Peace Through Shas?

New voices from Shas suggest the party is moving back to its former pro-peace position.  However, if the Centre-Left wants to form the next government, it must look to the Arab parties as their future coalition partners.

SHAS SPIRITUAL LEADER, OVADIA YOSEF IN 2007 (Photo by Michael Jacobson)

Listeners of the popular Kol Rega radio station heard the startling revelation earlier this month that Shas MK and Deputy Speaker of the Knesset, Yitzhak Vaknin would support a peace agreement based on the 2003 Geneva Accords. But how can this be I hear you ask?  If we roll back the clock to nine years ago, Yossi Beilin, hardly a natural friend of Shas, signed the non-official Accords calling for a two-state solution with his Palestinian counterpart, Yasser Abed-Rabbo in Geneva.  According to the received wisdom, Shas is supposed to be a “right-wing” party, so how is it possible that one of their MKs – and a Deputy Speaker at that – not only supports the Accords but says he would sign it with “both hands”?  True, Shas Interior Minister Eli Yishai has clearly stated that there should be no limits to construction in all the Land of Israel, but despite his lofty temporal role as Deputy Prime Minister, he is not the final arbiter on Shas party policy.  That role belongs to Rabbi Ovadia Yosef, the elderly Spiritual Leader of the party.  Although Rabbi Yosef also has a reputation for making controversial comments regarding the peace process, he is known to be more sympathetic towards the idea of land for peace and essentially provided Rabin with his own Halachic (Jewish-legal) justification for the Oslo Accords in 1993.  Could Vaknin’s comments be a signal of a shift back to this previous policy as sanctioned by the great Rabbi himself?


But first a little recent history.  Back in 1999 Shas was a major player in the Israeli government.  With 17 seats in the Knesset, the party was riding high and in a position to exert real influence over the country.  This newfound political strength derived partly from the introduction of the new electoral system providing Israelis with two separate votes – one for the Prime Minister and one for the Knesset.  This resulted in many Sephardic and Mizrahi voters of the “masorti” (traditional) persuasion splitting their vote between Likud for PM and Shas for MK.
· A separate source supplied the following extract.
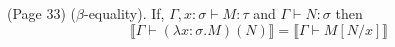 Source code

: (Page 33) ($\beta$-equality). If, $\Gamma, x:\sigma \vdash M:\tau$ and $ \Gamma \vdash N:\sigma$ then
$$ \llbracket \Gamma \vdash (\lambda x:\sigma . M)(N) \rrbracket = \llbracket \Gamma \vdash M[N/x] \rrbracket $$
At the critical juncture when then-Prime Minister Ehud Barak was due to travel to the ill-fated peace talks at Camp David in 2000, Shas politicians suddenly decided that they were not satisfied with the level of funding for their separate education system.  Coincidence we ask?  Not likely.  In the end, even if Shas had remained in the government at this important moment, it would not have made a difference in terms of Barak’s Knesset majority, as two other major coalition partners – Yisrael B’Aliyah and the National Religious Party (NRP) also resigned at the same time.  Nevertheless, Shas’ dramatic defection on the eve of the Summit was a serious hammer blow to Barak’s legitimacy and massively undercut his political support among a large swathe of the Israeli population.
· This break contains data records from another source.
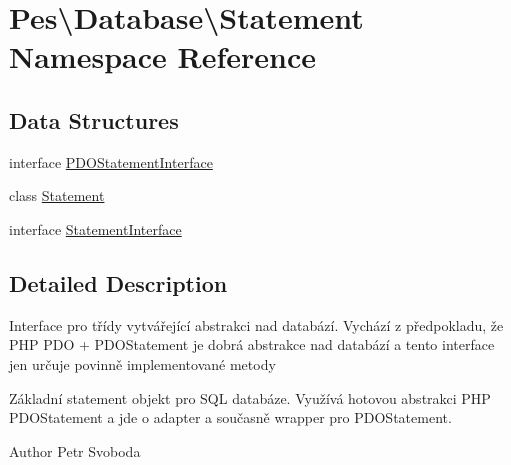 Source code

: \hypertarget{namespace_pes_1_1_database_1_1_statement}{}\section{Pes\textbackslash{}Database\textbackslash{}Statement Namespace Reference}
\label{namespace_pes_1_1_database_1_1_statement}
\subsection*{Data Structures}
\begin{DoxyCompactItemize}
\item 
interface \mbox{\hyperlink{interface_pes_1_1_database_1_1_statement_1_1_p_d_o_statement_interface}{P\+D\+O\+Statement\+Interface}}
\item 
class \mbox{\hyperlink{class_pes_1_1_database_1_1_statement_1_1_statement}{Statement}}
\item 
interface \mbox{\hyperlink{interface_pes_1_1_database_1_1_statement_1_1_statement_interface}{Statement\+Interface}}
\end{DoxyCompactItemize}


\subsection{Detailed Description}
Interface pro třídy vytvářející abstrakci nad databází. Vychází z předpokladu, že P\+HP P\+DO + P\+D\+O\+Statement je dobrá abstrakce nad databází a tento interface jen určuje povinně implementované metody

Základní statement objekt pro S\+QL databáze. Využívá hotovou abstrakci P\+HP P\+D\+O\+Statement a jde o adapter a současně wrapper pro P\+D\+O\+Statement.

\begin{DoxyAuthor}{Author}
Petr Svoboda 
\end{DoxyAuthor}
Fast-forward to the present day: a recent poll from Yediot Ahronot on the 9th of January indicates that in the next election Shas’ support is stable at the rather modest figure of six mandates.  And yet, in the event of a post-election standoff between left and right over who will form the next government, these six mandates could prove critical.  For all the talk that Netanyahu is a virtual “shoo-in” to be Prime Minister next time around, surprise surprise, it is Shas again that holds the keys to his future political destiny.  If we assume that Likud gains the support of its “natural allies” of Yisrael Beiteinu, Jewish Home, National Home and even the distinctly non-Zionist Haredi United Torah Judaism (UTJ), Netanyahu will still fall short of the required 61 by yes, you guessed it, 6 if Shas doesn’t join.

FORMER SHAS HEAD, ARYEH DERI (Tipped to form his own party in next elections)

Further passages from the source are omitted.